M. Decandolle est revenu sur cette idée dans des ouvrages postérieurs ; il l’a développée, et en a fait des applications à l’économie rurale. Il admet que les plantes, en pompant tout ce qui se présente de soluble à leurs racines, ne peuvent manquer d’aspirer aussi des particules qui ne peuvent servir à leur nourriture. Ainsi, lorsque la sève a été entraînée par la circulation dans tout le végétal, élaborée, et privée d’une grande quantité d’eau par les feuilles ; puis, en redescendant, lorsqu’elle a fourni aux organes tout l’aliment qu’elle contenait, il doit se trouver un résidu de particules qui ne peuvent s’assimiler au végétal, étant impropres à sa nourriture Ces particules, après avoir traversé tout le système, sans altération, retournent au sol par les racines, et le rendent moins propre à nourrir une seconde récolte de la même famille de végétaux, en accumulant des substances solubles qui ne peuvent s’assimiler. On sait fort bien qu’un animal ne peut être nourri de ses propres excrémens, et il est à croire que pour les végétaux il y a même impossibilité.

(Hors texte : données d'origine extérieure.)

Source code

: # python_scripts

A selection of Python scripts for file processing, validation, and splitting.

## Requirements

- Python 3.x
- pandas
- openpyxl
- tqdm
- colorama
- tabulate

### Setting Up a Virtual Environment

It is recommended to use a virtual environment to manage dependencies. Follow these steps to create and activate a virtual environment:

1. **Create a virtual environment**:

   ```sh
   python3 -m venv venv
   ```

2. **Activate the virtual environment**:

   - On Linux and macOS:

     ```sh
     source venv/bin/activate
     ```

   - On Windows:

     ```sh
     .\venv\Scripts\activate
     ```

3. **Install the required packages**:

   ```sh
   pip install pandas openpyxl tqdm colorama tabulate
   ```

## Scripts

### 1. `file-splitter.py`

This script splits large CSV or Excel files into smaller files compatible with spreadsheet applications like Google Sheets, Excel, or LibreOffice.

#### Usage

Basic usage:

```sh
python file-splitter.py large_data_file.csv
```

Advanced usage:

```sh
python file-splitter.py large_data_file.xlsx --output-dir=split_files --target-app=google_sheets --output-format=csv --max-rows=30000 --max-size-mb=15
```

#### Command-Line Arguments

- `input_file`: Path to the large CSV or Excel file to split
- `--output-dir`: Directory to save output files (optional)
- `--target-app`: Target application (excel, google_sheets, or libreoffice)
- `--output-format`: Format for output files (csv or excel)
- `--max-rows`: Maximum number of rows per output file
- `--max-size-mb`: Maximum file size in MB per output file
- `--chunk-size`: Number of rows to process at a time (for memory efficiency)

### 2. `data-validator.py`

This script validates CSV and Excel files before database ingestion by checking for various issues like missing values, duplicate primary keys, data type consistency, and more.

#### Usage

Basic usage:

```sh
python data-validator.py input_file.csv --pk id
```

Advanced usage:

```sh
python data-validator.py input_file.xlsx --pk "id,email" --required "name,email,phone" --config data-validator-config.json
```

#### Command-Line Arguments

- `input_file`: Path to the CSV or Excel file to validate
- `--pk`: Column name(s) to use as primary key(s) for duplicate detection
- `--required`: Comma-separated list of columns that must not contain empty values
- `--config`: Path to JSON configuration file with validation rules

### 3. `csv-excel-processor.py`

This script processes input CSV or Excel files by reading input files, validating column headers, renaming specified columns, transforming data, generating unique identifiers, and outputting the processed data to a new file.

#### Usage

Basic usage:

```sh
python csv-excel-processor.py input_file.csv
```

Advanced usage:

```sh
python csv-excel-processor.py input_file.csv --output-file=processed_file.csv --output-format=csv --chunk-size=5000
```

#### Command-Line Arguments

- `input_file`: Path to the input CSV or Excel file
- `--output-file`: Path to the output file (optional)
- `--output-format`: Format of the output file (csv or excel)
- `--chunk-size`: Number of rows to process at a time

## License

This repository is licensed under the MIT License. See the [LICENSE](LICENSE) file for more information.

Des vipères peuvent être tuées avec leur propre venin ; et, comme l’a fait voir M. Macaire dans des expériences antérieures à celles dont il va être parlé, des végétaux peuvent souffrir de l’absorption des poisons qu’ils fournissent eux-mêmes. Or, il doit arriver souvent que par l’action de ses organes une plante convertisse une portion des particules qu’elle a ingérées en substances délétères, soit pour les plantes de sa propre espèce, soit pour d’autres, et qu’elle rejette ensuite par ses racines une portion de ce poison. L’allongement continuel des racines rend l’effet fâcheux à peu près nul pour la même génération de plantes, et c’est la génération suivante qui, si elle est de la même espèce, aura à en souffrir. On conçoit d’ailleurs fort bien comment ces excrémens, qui sont au moins inutiles et probablement funestes à la plante d’où ils proviennent, de même qu’à ses semblables, pourront, au contraire, fournir une pâture abondante et saine à un autre ordre de végétaux. Les exemples tirés du règne animal s’offrent encore ici avec une force d’analogie remarquable.